Action Plan: KC Wheat

Calls

2023

No Action

2024

No Action

2025

No Action

Cash

2023

No Action

2024

No Action

2025

No Action

Puts

2023

No Action

2024

No Action

2025

No Action

KC Wheat Action Plan Summary

  • We continue to look for better prices before making any 2023 sales.  While crop conditions have improved and there are reports of better-than-expected US yields, questions remain about the world wheat supply with the closure of the Black Sea corridor, dryness in Russia, the Canadian Prairies/Northern US Plains, and Europe. With world supplies currently seen at 11-year lows, we continue to target 950 – 1000 in the July futures as a potential level to suggest the next round of New Crop sales.
  • Patience is warranted for the 2024 crop. With continued issues in the Black Sea region and with major exporting countries’ stocks at 11-year lows, we are willing to be patient with further sales of New Crop HRW wheat. We are targeting just below the 900 level on the upside while keeping an eye on recent lows for any violation of support.
  • No Action is currently recommended for 2025 KC Wheat. 2025 markets are very illiquid right now, and it may be some time before conditions are conducive to consider making any recommendations. Be patient as we monitor the markets for signs of improvement.

Above: The September K.C. wheat contract posted a bearish reversal on 7/25 after testing heavy resistance near 920.  Prices have become over bought and retreated.  Support below the market is near 830 – 842, with further support near 763 – 778.  Should prices reverse higher, heavy resistance remains in the 920 – 930 area.

Action Plan: Mpls Wheat

Calls

2022

No Action

2023

No Action

2024

No Action

Cash

2022

No Action

2023

No Action

2024

No Action

Puts

2022

No Action

2023

No Action

2024

No Action

Mpls Wheat Action Plan Summary

  • No new action for 2022 Old Crop MINNEAPOLIS Wheat.

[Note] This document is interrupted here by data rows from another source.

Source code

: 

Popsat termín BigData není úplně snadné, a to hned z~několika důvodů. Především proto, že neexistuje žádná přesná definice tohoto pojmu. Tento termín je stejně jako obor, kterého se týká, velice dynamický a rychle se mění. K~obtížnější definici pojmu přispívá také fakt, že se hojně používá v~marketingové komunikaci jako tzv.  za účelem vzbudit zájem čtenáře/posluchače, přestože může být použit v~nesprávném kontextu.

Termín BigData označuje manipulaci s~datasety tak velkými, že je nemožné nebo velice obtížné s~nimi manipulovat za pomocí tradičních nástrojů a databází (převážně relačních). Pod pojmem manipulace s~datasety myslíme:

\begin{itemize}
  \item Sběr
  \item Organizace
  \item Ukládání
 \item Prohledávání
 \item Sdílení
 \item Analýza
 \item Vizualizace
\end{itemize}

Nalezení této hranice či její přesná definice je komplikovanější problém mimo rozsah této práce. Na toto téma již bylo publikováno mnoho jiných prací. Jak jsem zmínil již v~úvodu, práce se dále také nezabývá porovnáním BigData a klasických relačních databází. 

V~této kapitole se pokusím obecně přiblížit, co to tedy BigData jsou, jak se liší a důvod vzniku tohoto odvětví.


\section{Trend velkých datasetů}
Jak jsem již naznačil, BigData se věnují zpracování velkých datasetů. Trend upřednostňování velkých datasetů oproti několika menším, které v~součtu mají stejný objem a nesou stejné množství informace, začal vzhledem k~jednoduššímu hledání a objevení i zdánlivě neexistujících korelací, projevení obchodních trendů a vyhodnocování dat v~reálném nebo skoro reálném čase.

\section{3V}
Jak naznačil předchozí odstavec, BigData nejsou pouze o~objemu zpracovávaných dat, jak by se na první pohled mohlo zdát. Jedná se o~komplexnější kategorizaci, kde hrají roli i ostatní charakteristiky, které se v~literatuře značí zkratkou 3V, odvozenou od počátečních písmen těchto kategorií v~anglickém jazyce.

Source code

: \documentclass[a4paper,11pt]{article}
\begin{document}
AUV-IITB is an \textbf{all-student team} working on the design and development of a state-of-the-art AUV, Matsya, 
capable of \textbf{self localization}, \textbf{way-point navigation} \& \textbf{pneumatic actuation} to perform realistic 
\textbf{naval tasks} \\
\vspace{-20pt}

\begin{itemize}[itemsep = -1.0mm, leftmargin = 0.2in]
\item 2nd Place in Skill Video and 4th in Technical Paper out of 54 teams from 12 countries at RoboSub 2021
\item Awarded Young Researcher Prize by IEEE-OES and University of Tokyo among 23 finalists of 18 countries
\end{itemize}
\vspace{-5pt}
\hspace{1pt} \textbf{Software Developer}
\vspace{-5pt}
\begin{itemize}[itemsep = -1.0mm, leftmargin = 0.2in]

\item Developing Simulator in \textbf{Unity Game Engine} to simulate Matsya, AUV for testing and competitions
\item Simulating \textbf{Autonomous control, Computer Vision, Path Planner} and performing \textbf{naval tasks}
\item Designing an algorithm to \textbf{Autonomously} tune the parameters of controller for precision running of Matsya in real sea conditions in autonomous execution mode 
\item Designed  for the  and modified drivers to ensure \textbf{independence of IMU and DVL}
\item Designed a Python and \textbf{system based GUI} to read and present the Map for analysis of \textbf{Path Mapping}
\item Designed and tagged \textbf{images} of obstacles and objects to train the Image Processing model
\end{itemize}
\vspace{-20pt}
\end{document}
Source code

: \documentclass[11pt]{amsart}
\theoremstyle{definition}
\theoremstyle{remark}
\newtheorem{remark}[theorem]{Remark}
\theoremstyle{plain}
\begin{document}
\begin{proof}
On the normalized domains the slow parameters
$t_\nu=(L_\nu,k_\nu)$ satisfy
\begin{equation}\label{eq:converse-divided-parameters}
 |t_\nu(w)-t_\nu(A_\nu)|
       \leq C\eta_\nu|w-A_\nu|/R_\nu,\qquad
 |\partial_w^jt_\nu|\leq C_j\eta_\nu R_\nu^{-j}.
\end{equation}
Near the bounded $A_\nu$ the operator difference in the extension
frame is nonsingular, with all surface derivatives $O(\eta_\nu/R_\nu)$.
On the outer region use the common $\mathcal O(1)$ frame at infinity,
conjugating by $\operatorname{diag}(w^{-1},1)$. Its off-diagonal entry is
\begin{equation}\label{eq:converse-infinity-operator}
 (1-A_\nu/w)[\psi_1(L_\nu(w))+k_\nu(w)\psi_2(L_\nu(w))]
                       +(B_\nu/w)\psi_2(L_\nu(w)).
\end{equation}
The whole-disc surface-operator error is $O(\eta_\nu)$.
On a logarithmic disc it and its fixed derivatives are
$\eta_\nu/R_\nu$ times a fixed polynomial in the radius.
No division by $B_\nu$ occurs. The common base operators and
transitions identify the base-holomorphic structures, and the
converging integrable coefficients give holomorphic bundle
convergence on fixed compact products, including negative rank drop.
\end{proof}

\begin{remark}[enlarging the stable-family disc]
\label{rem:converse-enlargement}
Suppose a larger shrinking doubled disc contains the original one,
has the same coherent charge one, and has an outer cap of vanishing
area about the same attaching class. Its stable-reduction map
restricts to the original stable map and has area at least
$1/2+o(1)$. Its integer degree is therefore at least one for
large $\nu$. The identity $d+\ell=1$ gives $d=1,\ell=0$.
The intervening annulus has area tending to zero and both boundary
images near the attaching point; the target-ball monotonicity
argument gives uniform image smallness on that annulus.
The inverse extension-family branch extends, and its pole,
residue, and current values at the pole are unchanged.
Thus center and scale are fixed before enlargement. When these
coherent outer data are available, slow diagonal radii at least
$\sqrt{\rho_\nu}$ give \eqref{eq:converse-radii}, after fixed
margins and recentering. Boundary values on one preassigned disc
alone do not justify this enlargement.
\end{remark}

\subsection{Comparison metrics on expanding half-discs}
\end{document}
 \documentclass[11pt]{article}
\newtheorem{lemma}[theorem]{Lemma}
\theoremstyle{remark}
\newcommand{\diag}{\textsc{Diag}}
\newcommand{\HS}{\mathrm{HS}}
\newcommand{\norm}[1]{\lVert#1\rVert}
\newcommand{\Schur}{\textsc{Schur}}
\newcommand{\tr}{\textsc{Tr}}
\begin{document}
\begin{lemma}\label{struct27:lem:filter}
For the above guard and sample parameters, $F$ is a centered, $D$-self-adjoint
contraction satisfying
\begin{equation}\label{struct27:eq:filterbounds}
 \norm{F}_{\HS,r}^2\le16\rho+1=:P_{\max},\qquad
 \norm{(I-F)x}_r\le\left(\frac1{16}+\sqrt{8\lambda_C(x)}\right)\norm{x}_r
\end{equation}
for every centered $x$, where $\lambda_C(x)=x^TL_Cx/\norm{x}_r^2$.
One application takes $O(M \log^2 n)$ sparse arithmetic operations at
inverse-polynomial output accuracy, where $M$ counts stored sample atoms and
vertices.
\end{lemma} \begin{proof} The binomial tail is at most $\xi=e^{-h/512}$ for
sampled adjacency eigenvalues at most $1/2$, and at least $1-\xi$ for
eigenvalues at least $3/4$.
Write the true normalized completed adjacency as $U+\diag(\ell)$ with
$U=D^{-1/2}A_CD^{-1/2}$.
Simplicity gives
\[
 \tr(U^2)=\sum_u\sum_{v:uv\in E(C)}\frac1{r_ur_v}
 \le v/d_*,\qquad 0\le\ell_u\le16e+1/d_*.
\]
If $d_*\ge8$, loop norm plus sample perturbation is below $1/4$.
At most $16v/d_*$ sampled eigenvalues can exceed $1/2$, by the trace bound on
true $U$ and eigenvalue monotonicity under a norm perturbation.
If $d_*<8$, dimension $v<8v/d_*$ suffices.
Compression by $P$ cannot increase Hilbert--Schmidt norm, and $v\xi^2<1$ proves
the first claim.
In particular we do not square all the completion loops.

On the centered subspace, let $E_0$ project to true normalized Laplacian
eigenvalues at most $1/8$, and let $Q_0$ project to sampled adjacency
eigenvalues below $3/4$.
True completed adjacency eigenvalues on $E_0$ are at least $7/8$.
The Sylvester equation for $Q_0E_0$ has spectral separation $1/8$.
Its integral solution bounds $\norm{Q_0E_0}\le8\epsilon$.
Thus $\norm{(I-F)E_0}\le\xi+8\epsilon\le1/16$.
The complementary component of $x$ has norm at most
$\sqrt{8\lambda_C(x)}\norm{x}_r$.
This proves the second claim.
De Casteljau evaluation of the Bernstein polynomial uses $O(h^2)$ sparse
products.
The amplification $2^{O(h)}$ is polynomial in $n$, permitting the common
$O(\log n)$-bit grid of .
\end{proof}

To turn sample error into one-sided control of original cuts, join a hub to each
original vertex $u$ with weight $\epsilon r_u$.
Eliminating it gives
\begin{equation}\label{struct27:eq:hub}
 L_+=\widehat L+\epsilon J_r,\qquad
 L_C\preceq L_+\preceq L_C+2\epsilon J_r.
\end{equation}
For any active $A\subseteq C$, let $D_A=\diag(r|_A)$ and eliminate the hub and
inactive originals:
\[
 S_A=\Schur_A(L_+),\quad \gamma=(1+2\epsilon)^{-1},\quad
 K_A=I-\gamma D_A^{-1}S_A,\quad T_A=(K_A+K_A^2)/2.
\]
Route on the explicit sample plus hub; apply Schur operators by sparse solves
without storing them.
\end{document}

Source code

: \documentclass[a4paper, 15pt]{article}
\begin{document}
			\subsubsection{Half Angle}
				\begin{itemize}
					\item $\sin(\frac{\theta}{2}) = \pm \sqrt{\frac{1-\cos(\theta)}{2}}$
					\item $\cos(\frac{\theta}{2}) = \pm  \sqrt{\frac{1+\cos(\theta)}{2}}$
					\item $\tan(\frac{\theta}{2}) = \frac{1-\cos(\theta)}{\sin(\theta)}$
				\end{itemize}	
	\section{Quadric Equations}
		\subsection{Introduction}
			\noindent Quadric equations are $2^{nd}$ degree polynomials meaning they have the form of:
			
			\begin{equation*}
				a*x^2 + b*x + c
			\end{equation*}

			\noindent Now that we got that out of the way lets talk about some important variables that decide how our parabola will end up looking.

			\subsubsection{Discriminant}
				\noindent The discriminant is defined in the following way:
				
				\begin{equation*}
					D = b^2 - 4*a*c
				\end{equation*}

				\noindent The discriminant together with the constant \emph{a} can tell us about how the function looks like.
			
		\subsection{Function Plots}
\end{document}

The market had a nearly 116-cent swing from the May low to the June high and back on weather. While weather and geopolitical events can still affect Old Crop prices, the marketing year for Old Crop is quickly winding down, and any additional upside opportunities may be more difficult to come by before New Crop harvest. Use any remaining bounces in the market to price what Old Crop bushels you may have, if any. We won’t have any “New Alerts” for the 2022 crop (Cash, Calls, or Puts) as we have moved focus onto 2023 and 2024 Crop Year opportunities.
  • No action is currently recommended for the 2023 New Crop. Weather dominates the market right now, and though much of the growing season remains, Grain Market Insider suggested making a sale as prices closed below 822 to protect from further downside erosion due to a potential trend change.  Seasonally, there isn’t a strong likelihood of higher prices until after harvest, although both weather and geopolitical events can change suddenly to shock the market higher. Insider will consider making sales suggestions if prices improve through this growing season, while also continuing to watch the downside for any further violations of support.
  • No action is recommended for the 2024 crop. This year has been marked with volatility from adverse weather to geopolitical disruptions and has given us historically good prices to begin making early sales. While prices continue to be volatile, plenty of time remains to market the 2024 crop. War continues in the Black Sea region, major exporting countries’ stocks are at 11-year lows, and no one knows what the weather will bring, leaving the market vulnerable to many uncertainties.  For now, after recommending making a sale for the 2024 crop, Grain Market Insider will continue to consider making sales recommendations if prices improve while also keeping an eye on the downside should prices break support. 

Above: September Minn. wheat’s rally of nearly 180 cents to test last winter’s highs culminated in a bearish reversal after the contract became mildly overbought.  Prices have since retreated and may test the 865 – 845 initial support area, with further support near 800.  If more bullish input is received, the market could turn higher again to retest the heavy resistance area near 950.